But there is politics involved in open source as well.
The open source movement is divided into two main strains. The free side, represented by Richard Stallman, focuses on the mutual obligations of those who get open source software, to give as they get.
The true open source side,
represented best perhaps by Jonathan Schwartz of Sun Microsystems, emphasizes business issues, business models, finding ways to make money despite showing the code and giving it away.
Open source, in turn, is in conflict with the proprietary world. Not just proprietary software but because of Digital Rights Management (DRM) the world of proprietary content as well.
We can see these conflicts play out when approaching the DRM issue. DRM
has split the open source movement. Stallman and other activists on the
free software side hate DRM out of principle. Linus Torvalds and those
on the open source side say that Linux must allow the development of
DRM under Linux in order for Linux to gain market share.
Proprietary groups take advantage of this split, but they are
also split on their approach. Some (on the software and hardware side)
welcome the DRM side of the open source movement. Others (on the
content side) reject these overtures, calling them insincere, demanding
that DRM either be mandated or Linux be made illegal.
I recently saw another split over a single word – hacker.
It was used by Michael Tiemann, president of the Open Source
Initiative in an interview with an IDG
reporter. Tiemann was trying to praise the volunteers whose bug fixes,
support help and code contributions make open source go.
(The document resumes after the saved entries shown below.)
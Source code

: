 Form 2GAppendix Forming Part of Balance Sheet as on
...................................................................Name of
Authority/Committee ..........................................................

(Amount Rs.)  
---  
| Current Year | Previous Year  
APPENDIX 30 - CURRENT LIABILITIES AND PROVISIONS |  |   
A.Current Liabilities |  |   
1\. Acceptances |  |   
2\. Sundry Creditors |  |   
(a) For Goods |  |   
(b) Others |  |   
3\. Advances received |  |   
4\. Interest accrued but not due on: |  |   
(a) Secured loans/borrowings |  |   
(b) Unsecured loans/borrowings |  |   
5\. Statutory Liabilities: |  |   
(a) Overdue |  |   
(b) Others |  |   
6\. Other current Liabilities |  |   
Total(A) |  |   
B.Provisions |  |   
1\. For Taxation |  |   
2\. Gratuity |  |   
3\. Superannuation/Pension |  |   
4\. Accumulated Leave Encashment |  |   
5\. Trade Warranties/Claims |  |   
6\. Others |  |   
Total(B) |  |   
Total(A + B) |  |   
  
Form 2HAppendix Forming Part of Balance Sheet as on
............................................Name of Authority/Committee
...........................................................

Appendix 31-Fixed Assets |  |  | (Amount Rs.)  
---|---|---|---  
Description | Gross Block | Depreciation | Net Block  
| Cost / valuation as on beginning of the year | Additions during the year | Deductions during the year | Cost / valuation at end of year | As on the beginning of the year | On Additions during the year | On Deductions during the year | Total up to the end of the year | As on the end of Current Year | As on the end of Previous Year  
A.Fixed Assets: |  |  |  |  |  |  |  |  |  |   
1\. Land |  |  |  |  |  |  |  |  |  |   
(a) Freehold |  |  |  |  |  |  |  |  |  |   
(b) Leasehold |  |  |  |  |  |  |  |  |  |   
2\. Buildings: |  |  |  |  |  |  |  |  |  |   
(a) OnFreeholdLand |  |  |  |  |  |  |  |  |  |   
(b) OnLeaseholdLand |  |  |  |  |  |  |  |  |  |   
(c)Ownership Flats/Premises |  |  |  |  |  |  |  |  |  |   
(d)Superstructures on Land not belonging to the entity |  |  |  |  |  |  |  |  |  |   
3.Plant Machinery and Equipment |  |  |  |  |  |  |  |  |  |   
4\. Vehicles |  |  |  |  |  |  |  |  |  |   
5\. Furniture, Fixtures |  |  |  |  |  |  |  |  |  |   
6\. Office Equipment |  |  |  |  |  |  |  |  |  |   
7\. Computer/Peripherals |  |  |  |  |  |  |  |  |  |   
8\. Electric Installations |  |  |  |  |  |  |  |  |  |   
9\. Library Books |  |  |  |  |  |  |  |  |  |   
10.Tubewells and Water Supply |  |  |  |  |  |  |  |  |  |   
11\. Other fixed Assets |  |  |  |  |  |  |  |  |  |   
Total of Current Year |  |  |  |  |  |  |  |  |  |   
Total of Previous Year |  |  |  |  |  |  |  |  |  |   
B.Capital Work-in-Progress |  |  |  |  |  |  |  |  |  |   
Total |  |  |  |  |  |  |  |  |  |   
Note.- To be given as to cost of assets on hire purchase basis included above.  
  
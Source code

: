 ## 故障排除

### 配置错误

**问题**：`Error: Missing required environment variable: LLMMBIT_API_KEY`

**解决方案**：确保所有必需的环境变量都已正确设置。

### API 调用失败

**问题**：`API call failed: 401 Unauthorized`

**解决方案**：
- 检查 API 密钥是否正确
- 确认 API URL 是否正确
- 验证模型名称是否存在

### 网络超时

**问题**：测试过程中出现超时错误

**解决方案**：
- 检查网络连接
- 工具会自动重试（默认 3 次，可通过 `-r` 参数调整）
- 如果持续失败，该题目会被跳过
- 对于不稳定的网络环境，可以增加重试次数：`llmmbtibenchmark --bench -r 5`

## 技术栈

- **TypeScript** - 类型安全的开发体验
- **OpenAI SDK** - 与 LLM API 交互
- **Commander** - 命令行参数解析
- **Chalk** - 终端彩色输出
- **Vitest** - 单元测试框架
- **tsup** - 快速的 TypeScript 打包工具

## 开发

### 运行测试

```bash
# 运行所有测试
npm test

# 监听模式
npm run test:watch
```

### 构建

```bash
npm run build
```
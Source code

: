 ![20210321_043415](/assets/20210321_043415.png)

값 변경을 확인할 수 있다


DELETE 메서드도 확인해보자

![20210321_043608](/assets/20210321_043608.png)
He called them
"volunteer hackers."
While the word "hacker" originally meant a programmer who cared about
code efficiency, it is still a code word to many enterprise managers
for kid, nerd, and copyright crook. To them, it means someone you
shouldn’t trust, a pirate, a movie hoarder. And those in the
proprietary area are using this political gaffe to hold enterprise
customers in line.
Thus Tiemann’s words became a political event. Which is important to note.
The growth of open source is not just an economic force. It is
also a political force, at its core. It is being treated that way, by
its opponents, and by its fiercest advocates.
To deny this reality is Clueless. The marketplace of ideas and
the economic marketplace are, through open source, becoming one and the
same.
You can use this knowledge to your own advantage. If you’re in
the open source software business you must be aware of the political
impact of what you say and do. You have to understand concepts like
credibility. You need to know that the people who support you also, in
a way, own you, just as a politician’s constituents own them.
If you stay in touch with your users, if you are conscious of their
views and concerns, if you deliver the business equivalent of good
constituent service, in other words, you can make yourself a lot of
money. If you ignore your various publics – your developers, your
volunteers, your users – you will crash and burn no matter how good a
move looks on the bottom line.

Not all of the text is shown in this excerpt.